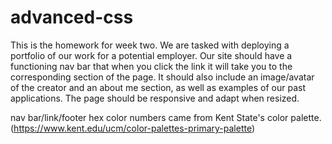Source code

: # advanced-css

This is the homework for week two. We are tasked with deploying a portfolio of our work for a potential employer. Our site should have a functioning nav bar that when you click the link it will take you to the corresponding section of the page. It should also include an image/avatar of the creator and an about me section, as well as examples of our past applications. The page should be responsive and adapt when resized.

nav bar/link/footer hex color numbers came from Kent State's color palette.
(https://www.kent.edu/ucm/color-palettes-primary-palette)

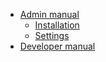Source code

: * [Admin manual](admin/README.md)
  * [Installation](admin/installation/README.md)
  * [Settings](admin/settings/README.md)
* [Developer manual](developer/README.md)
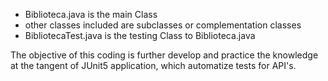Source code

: - Biblioteca.java is the main Class
- other classes included are subclasses or complementation classes
- BibliotecaTest.java is the testing Class to Biblioteca.java

The objective of this coding is further develop and practice the knowledge at the tangent of JUnit5 application, which automatize tests for API's.

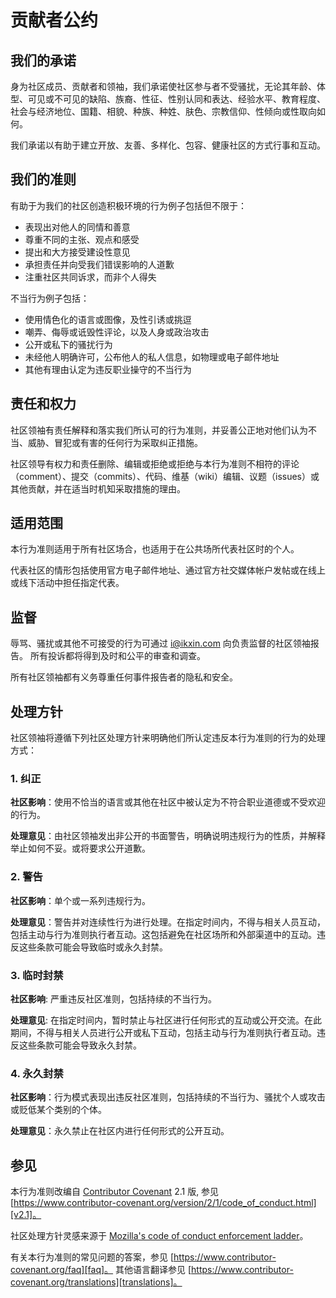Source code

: # 贡献者公约

## 我们的承诺

身为社区成员、贡献者和领袖，我们承诺使社区参与者不受骚扰，无论其年龄、体型、可见或不可见的缺陷、族裔、性征、性别认同和表达、经验水平、教育程度、社会与经济地位、国籍、相貌、种族、种姓、肤色、宗教信仰、性倾向或性取向如何。

我们承诺以有助于建立开放、友善、多样化、包容、健康社区的方式行事和互动。

## 我们的准则

有助于为我们的社区创造积极环境的行为例子包括但不限于：

- 表现出对他人的同情和善意
- 尊重不同的主张、观点和感受
- 提出和大方接受建设性意见
- 承担责任并向受我们错误影响的人道歉
- 注重社区共同诉求，而非个人得失

不当行为例子包括：

- 使用情色化的语言或图像，及性引诱或挑逗
- 嘲弄、侮辱或诋毁性评论，以及人身或政治攻击
- 公开或私下的骚扰行为
- 未经他人明确许可，公布他人的私人信息，如物理或电子邮件地址
- 其他有理由认定为违反职业操守的不当行为

## 责任和权力

社区领袖有责任解释和落实我们所认可的行为准则，并妥善公正地对他们认为不当、威胁、冒犯或有害的任何行为采取纠正措施。

社区领导有权力和责任删除、编辑或拒绝或拒绝与本行为准则不相符的评论（comment）、提交（commits）、代码、维基（wiki）编辑、议题（issues）或其他贡献，并在适当时机知采取措施的理由。

## 适用范围

本行为准则适用于所有社区场合，也适用于在公共场所代表社区时的个人。

代表社区的情形包括使用官方电子邮件地址、通过官方社交媒体帐户发帖或在线上或线下活动中担任指定代表。

## 监督

辱骂、骚扰或其他不可接受的行为可通过 i@ikxin.com 向负责监督的社区领袖报告。
所有投诉都将得到及时和公平的审查和调查。

所有社区领袖都有义务尊重任何事件报告者的隐私和安全。

## 处理方针

社区领袖将遵循下列社区处理方针来明确他们所认定违反本行为准则的行为的处理方式：

### 1. 纠正

**社区影响**：使用不恰当的语言或其他在社区中被认定为不符合职业道德或不受欢迎的行为。

**处理意见**：由社区领袖发出非公开的书面警告，明确说明违规行为的性质，并解释举止如何不妥。或将要求公开道歉。

### 2. 警告

**社区影响**：单个或一系列违规行为。

**处理意见**：警告并对连续性行为进行处理。在指定时间内，不得与相关人员互动，包括主动与行为准则执行者互动。这包括避免在社区场所和外部渠道中的互动。违反这些条款可能会导致临时或永久封禁。

### 3. 临时封禁

**社区影响**: 严重违反社区准则，包括持续的不当行为。

**处理意见**: 在指定时间内，暂时禁止与社区进行任何形式的互动或公开交流。在此期间，不得与相关人员进行公开或私下互动，包括主动与行为准则执行者互动。违反这些条款可能会导致永久封禁。

### 4. 永久封禁

**社区影响**：行为模式表现出违反社区准则，包括持续的不当行为、骚扰个人或攻击或贬低某个类别的个体。

**处理意见**：永久禁止在社区内进行任何形式的公开互动。

## 参见

本行为准则改编自 [Contributor Covenant][homepage] 2.1 版, 参见 [https://www.contributor-covenant.org/version/2/1/code_of_conduct.html][v2.1]。

社区处理方针灵感来源于 [Mozilla's code of conduct enforcement ladder][mozilla coc]。

有关本行为准则的常见问题的答案，参见 [https://www.contributor-covenant.org/faq][faq]。
其他语言翻译参见 [https://www.contributor-covenant.org/translations][translations]。

[homepage]: https://www.contributor-covenant.org
[v2.1]: https://www.contributor-covenant.org/version/2/1/code_of_conduct.html
[mozilla coc]: https://github.com/mozilla/diversity
[faq]: https://www.contributor-covenant.org/faq
[translations]: https://www.contributor-covenant.org/translations

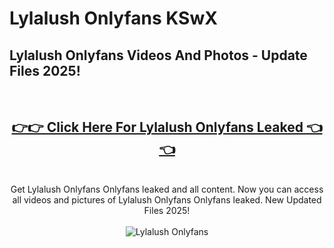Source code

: # Lylalush Onlyfans KSwX

<h2>Lylalush Onlyfans Videos And Photos - Update Files 2025!</h2>
<br>
<div align="center">
<h2><a href="https://213.232.235.80/live/video.php?q=lylalush-onlyfans" rel="nofollow">👉👉 Click Here For Lylalush Onlyfans Leaked 👈👈</a></h2>

<br>
Get Lylalush Onlyfans Onlyfans leaked and all content. Now you can access all videos and pictures of Lylalush Onlyfans Onlyfans leaked. New Updated Files 2025!
<br>
<br>
<a href="https://213.232.235.80/live/video.php?q=lylalush-onlyfans" rel="nofollow" data-target="animated-image.originalLink"><img src="https://i.imgur.com/dJHk4Zq.gif" alt="Lylalush Onlyfans" style="max-width: 100%; display: inline-block;" data-target="animated-image.originalImage"></a>
</div>
<br>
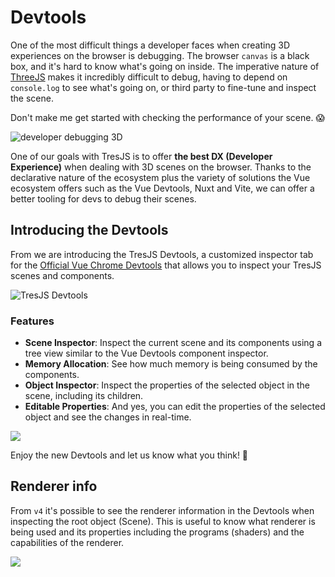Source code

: # Devtools



One of the most difficult things a developer faces when creating 3D experiences on the browser is debugging. The browser `canvas` is a black box, and it's hard to know what's going on inside. The imperative nature of [ThreeJS](https://threejs.org/) makes it incredibly difficult to debug, having to depend on `console.log` to see what's going on, or third party to fine-tune and inspect the scene.

Don't make me get started with checking the performance of your scene. 😱

![developer debugging 3D](/debug-3D.png)

One of our goals with TresJS is to offer **the best DX (Developer Experience)** when dealing with 3D scenes on the browser. Thanks to the declarative nature of the ecosystem plus the variety of solutions the Vue ecosystem offers such as the Vue Devtools, Nuxt and Vite, we can offer a better tooling for devs to debug their scenes.

## Introducing the Devtools

From <Badge text="^3.7.0" /> we are introducing the TresJS Devtools, a customized inspector tab for the [Official Vue Chrome Devtools](https://devtools.vuejs.org/guide/installation.html) that allows you to inspect your TresJS scenes and components.

![TresJS Devtools](/vue-chrome-devtools.png)

### Features

- **Scene Inspector**: Inspect the current scene and its components using a tree view similar to the Vue Devtools component inspector.
- **Memory Allocation**: See how much memory is being consumed by the components.
- **Object Inspector**: Inspect the properties of the selected object in the scene, including its children.
- **Editable Properties**: And yes, you can edit the properties of the selected object and see the changes in real-time.

![](/devtools-scene-inspector.png)

Enjoy the new Devtools and let us know what you think! 🎉

## Renderer info <Badge text="^4.0.0" />

From `v4` it's possible to see the renderer information in the Devtools when inspecting the root object (Scene). This is useful to know what renderer is being used and its properties including the programs (shaders) and the capabilities of the renderer.

![](/devtools-v4.png)

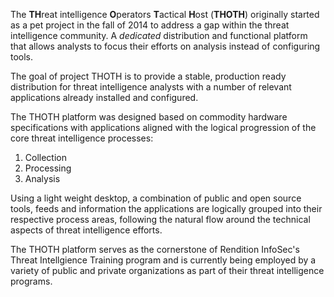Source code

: <p>The <b>TH</b>reat intelligence <b>O</b>perators <b>T</b>actical <b>H</b>ost (<b>THOTH</b>) 
originally started as a pet project in the fall of 2014 to address a gap within the 
threat intelligence community.  A <i>dedicated</i> distribution and functional platform 
that allows analysts to focus their efforts on analysis instead of configuring tools.</p>

<p>The goal of project THOTH is to provide a stable, production ready distribution
for threat intelligence analysts with a number of relevant applications already 
installed and configured.  </p>

<p>The THOTH platform was designed based on commodity hardware specifications with
applications aligned with the logical progression of the core threat intelligence 
processes:</p>
<ol>
<li> Collection </li>
<li> Processing </li>
<li> Analysis </li>
</ol>

<p>Using a light weight desktop, a combination of public and open
source tools, feeds and information the applications are logically grouped into
their respective process areas, following the natural flow around the technical 
aspects of threat intelligence efforts.</p>

<p>The THOTH platform serves as the cornerstone of Rendition InfoSec's Threat 
Intellgience Training program and is currently being employed by a variety of
public and private organizations as part of their threat intelligence programs.</p>

<!-- <p>The THOTH project is an indirect fork of the DAVIX 2014 project 
(https://github.com/secviz/davix) which @edwardmccabe had the opportunity 
to be a part of with @raffaelmarty. </p> --> 

<!-- <p>For more information about the THOTH project, please visit us at 
www.renditioninfosec.com/projects/thoth.php</p>
-->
☆ ☆ ☆ ☆ ☆
What to do
The lines above from the one with "<p>The goal of" through the one with "to be a part of with @raffaelmarty. </p> -->" are to be duplicated exactly, ends included, with nothing added.

Result
<p>The goal of project THOTH is to provide a stable, production ready distribution
for threat intelligence analysts with a number of relevant applications already 
installed and configured.  </p>

<p>The THOTH platform was designed based on commodity hardware specifications with
applications aligned with the logical progression of the core threat intelligence 
processes:</p>
<ol>
<li> Collection </li>
<li> Processing </li>
<li> Analysis </li>
</ol>

<p>Using a light weight desktop, a combination of public and open
source tools, feeds and information the applications are logically grouped into
their respective process areas, following the natural flow around the technical 
aspects of threat intelligence efforts.</p>

<p>The THOTH platform serves as the cornerstone of Rendition InfoSec's Threat 
Intellgience Training program and is currently being employed by a variety of
public and private organizations as part of their threat intelligence programs.</p>

<!-- <p>The THOTH project is an indirect fork of the DAVIX 2014 project 
(https://github.com/secviz/davix) which @edwardmccabe had the opportunity 
to be a part of with @raffaelmarty. </p> --> 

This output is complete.